=== Section Start ===

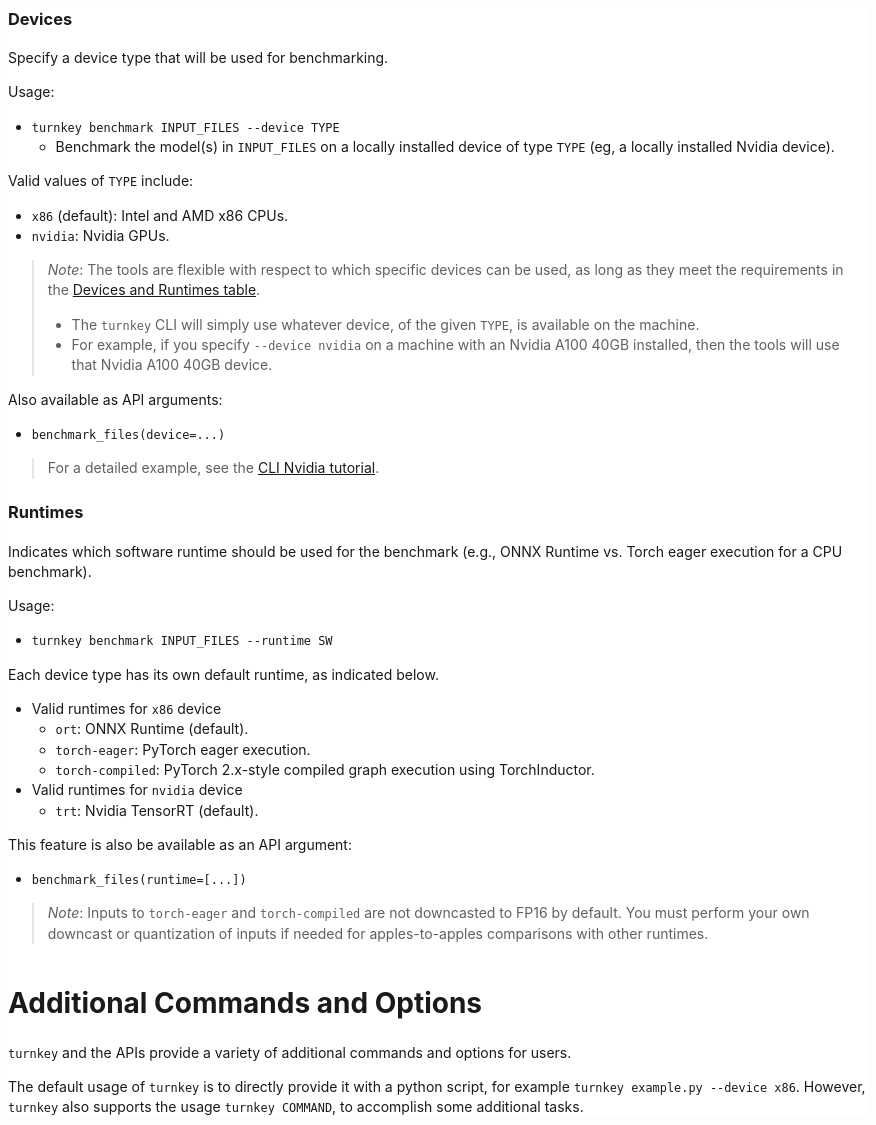 ### Devices

Specify a device type that will be used for benchmarking.

Usage:
- `turnkey benchmark INPUT_FILES --device TYPE`
  - Benchmark the model(s) in `INPUT_FILES` on a locally installed device of type `TYPE` (eg, a locally installed Nvidia device).

Valid values of `TYPE` include:
- `x86` (default): Intel and AMD x86 CPUs.
- `nvidia`: Nvidia GPUs.

> _Note_: The tools are flexible with respect to which specific devices can be used, as long as they meet the requirements in the [Devices and Runtimes table](#devices-runtimes-table).
>  - The `turnkey` CLI will simply use whatever device, of the given `TYPE`, is available on the machine.
>  - For example, if you specify `--device nvidia` on a machine with an Nvidia A100 40GB installed, then the tools will use that Nvidia A100 40GB device.

Also available as API arguments: 
- `benchmark_files(device=...)`

> For a detailed example, see the [CLI Nvidia tutorial](https://github.com/onnx/turnkeyml/blob/main/examples/cli/readme.md#nvidia-benchmarking).

### Runtimes

Indicates which software runtime should be used for the benchmark (e.g., ONNX Runtime vs. Torch eager execution for a CPU benchmark).

Usage:
- `turnkey benchmark INPUT_FILES --runtime SW`

Each device type has its own default runtime, as indicated below.
- Valid runtimes for `x86` device
  - `ort`: ONNX Runtime (default).
  - `torch-eager`: PyTorch eager execution.
  - `torch-compiled`: PyTorch 2.x-style compiled graph execution using TorchInductor.
- Valid runtimes for `nvidia` device
  - `trt`: Nvidia TensorRT (default).

This feature is also be available as an API argument: 
- `benchmark_files(runtime=[...])`

> _Note_: Inputs to `torch-eager` and `torch-compiled` are not downcasted to FP16 by default. You must perform your own downcast or quantization of inputs if needed for apples-to-apples comparisons with other runtimes.

# Additional Commands and Options

`turnkey` and the APIs provide a variety of additional commands and options for users.

The default usage of `turnkey` is to directly provide it with a python script, for example `turnkey example.py --device x86`. However, `turnkey` also supports the usage `turnkey COMMAND`, to accomplish some additional tasks.

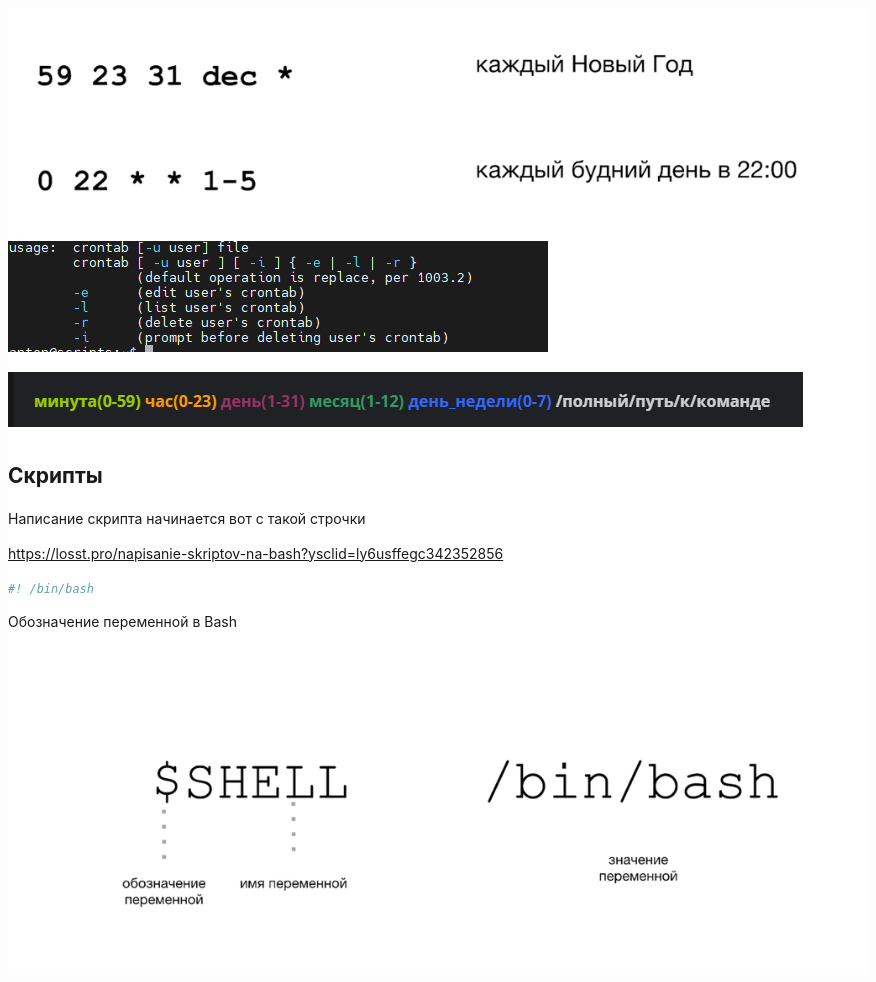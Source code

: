 ![Untitled](DevOpsBasics/Untitled%2018.png)

![Untitled](DevOpsBasics/Untitled%2019.png)

![Untitled](DevOpsBasics/Untitled%2020.png)

## Скрипты

Написание скрипта начинается вот с такой строчки

<https://losst.pro/napisanie-skriptov-na-bash?ysclid=ly6usffegc342352856>

```bash
#! /bin/bash
```

Обозначение переменной в Bash

![Untitled](DevOpsBasics/Untitled%2021.png)
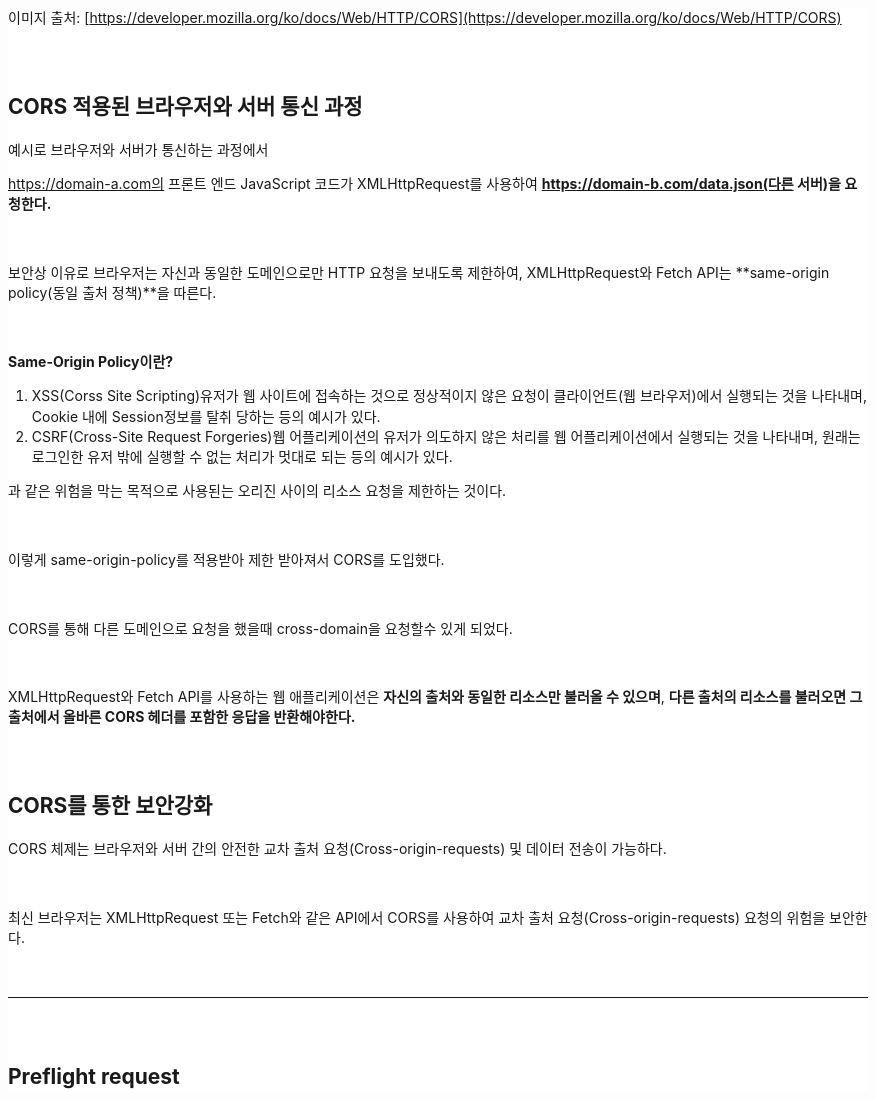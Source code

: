 이미지 출처: [https://developer.mozilla.org/ko/docs/Web/HTTP/CORS](https://developer.mozilla.org/ko/docs/Web/HTTP/CORS)

<br>

## CORS 적용된 브라우저와 서버 통신 과정

예시로 브라우저와 서버가 통신하는 과정에서

https://domain-a.com의 프론트 엔드 JavaScript 코드가 XMLHttpRequest를 사용하여 **https://domain-b.com/data.json(다른 서버)을 요청한다.**

<br>

보안상 이유로 브라우저는 자신과 동일한 도메인으로만 HTTP 요청을 보내도록 제한하여, XMLHttpRequest와 Fetch API는 **same-origin policy(동일 출처 정책)**을 따른다.

<br>

**Same-Origin Policy이란?**

1. XSS(Corss Site Scripting)유저가 웹 사이트에 접속하는 것으로 정상적이지 않은 요청이 클라이언트(웹 브라우저)에서 실행되는 것을 나타내며, Cookie 내에 Session정보를 탈취 당하는 등의 예시가 있다.
2. CSRF(Cross-Site Request Forgeries)웹 어플리케이션의 유저가 의도하지 않은 처리를 웹 어플리케이션에서 실행되는 것을 나타내며, 원래는 로그인한 유저 밖에 실행할 수 없는 처리가 멋대로 되는 등의 예시가 있다.

과 같은 위험을 막는 목적으로 사용된는 오리진 사이의 리소스 요청을 제한하는 것이다.

<br>

이렇게 same-origin-policy를 적용받아 제한 받아져서 CORS를 도입했다.

<br>

CORS를 통해 다른 도메인으로 요청을 했을때 cross-domain을 요청할수 있게 되었다.

<br>

XMLHttpRequest와 Fetch API를 사용하는 웹 애플리케이션은 **자신의 출처와 동일한 리소스만 불러올 수 있으며**, **다른 출처의 리소스를 불러오면 그 출처에서 올바른 CORS 헤더를 포함한 응답을 반환해야한다.**

<br>

## CORS를 통한 보안강화

CORS 체제는 브라우저와 서버 간의 안전한 교차 출처 요청(Cross-origin-requests) 및 데이터 전송이 가능하다.

<br>

최신 브라우저는 XMLHttpRequest 또는 Fetch와 같은 API에서 CORS를 사용하여 교차 출처 요청(Cross-origin-requests) 요청의 위험을 보안한다.

<br>

---

<br>

## Preflight request
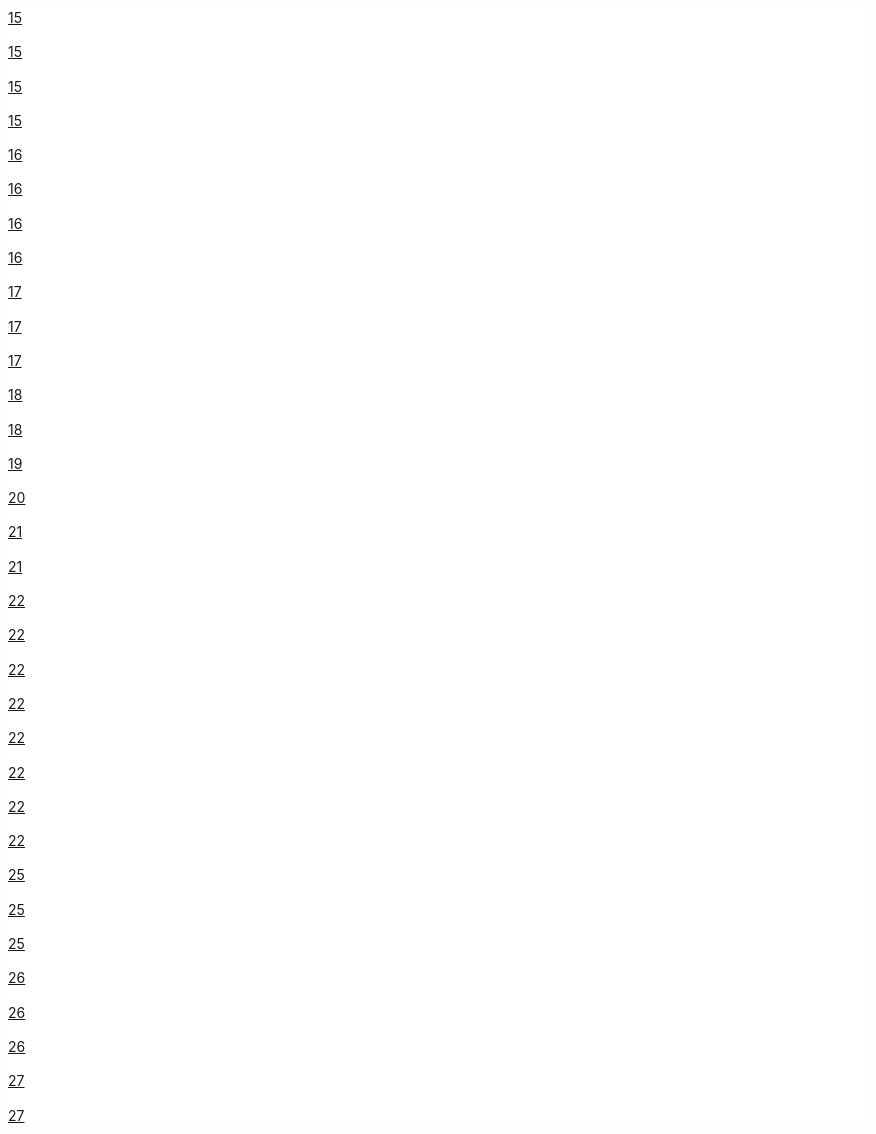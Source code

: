 [15](#control-plane-interworking-1)

[15](#session-set-up)

[15](#general-1)

[15](#receipt-of-the-first-sdp-offer)

[16](#receipt-of-the-first-sdp-answer)

[16](#void-2)

[16](#change-of-connection-information)

[16](#interworking-of-sip-messages)

[17](#modification-of-sdp-bandwidth-information-for-ip-version-interworking)

[17](#user-plane-transport)

[17](#payload-transport)

[18](#ip-header-interworking)

[18](#ipv4-to-ipv6)

[19](#abnormal-cases)

[20](#ipv6-to-ipv4)

[21](#abnormal-cases-1)

[21](#fragmentation)

[22](#abnormal-cases-2)

[22](#ibcf-trgw-interactions)

[22](#overview-1)

[22](#general-2)

[22](#network-model)

[22](#example-call-flow)

[22](#basic-procedures)

[22](#call-establishment)

[25](#call-release)

[25](#main-functions-supported-at-the-ix-interface)

[25](#introduction)

[26](#napt-and-ip-version-interworking)

[26](#gate-management)

[26](#rtcp-handling)

[27](#ip-realm-indication)

[27](#media-control)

=== Section End ===

■ **PROBLEM STATEMENT**: Reproduce word for word, with pictures dropped, only the part of the material above that opens with the line containing "이렇게 same-origin-policy를 적용받아" and closes with the line containing "[25](#call-release)".

■ **COMPLETED TASK**:
이렇게 same-origin-policy를 적용받아 제한 받아져서 CORS를 도입했다.

<br>

CORS를 통해 다른 도메인으로 요청을 했을때 cross-domain을 요청할수 있게 되었다.

<br>

XMLHttpRequest와 Fetch API를 사용하는 웹 애플리케이션은 **자신의 출처와 동일한 리소스만 불러올 수 있으며**, **다른 출처의 리소스를 불러오면 그 출처에서 올바른 CORS 헤더를 포함한 응답을 반환해야한다.**

<br>

## CORS를 통한 보안강화

CORS 체제는 브라우저와 서버 간의 안전한 교차 출처 요청(Cross-origin-requests) 및 데이터 전송이 가능하다.

<br>

최신 브라우저는 XMLHttpRequest 또는 Fetch와 같은 API에서 CORS를 사용하여 교차 출처 요청(Cross-origin-requests) 요청의 위험을 보안한다.

<br>

---

<br>

## Preflight request
Source code

: [15](#control-plane-interworking-1)

[15](#session-set-up)

[15](#general-1)

[15](#receipt-of-the-first-sdp-offer)

[16](#receipt-of-the-first-sdp-answer)

[16](#void-2)

[16](#change-of-connection-information)

[16](#interworking-of-sip-messages)

[17](#modification-of-sdp-bandwidth-information-for-ip-version-interworking)

[17](#user-plane-transport)

[17](#payload-transport)

[18](#ip-header-interworking)

[18](#ipv4-to-ipv6)

[19](#abnormal-cases)

[20](#ipv6-to-ipv4)

[21](#abnormal-cases-1)

[21](#fragmentation)

[22](#abnormal-cases-2)

[22](#ibcf-trgw-interactions)

[22](#overview-1)

[22](#general-2)

[22](#network-model)

[22](#example-call-flow)

[22](#basic-procedures)

[22](#call-establishment)

[25](#call-release)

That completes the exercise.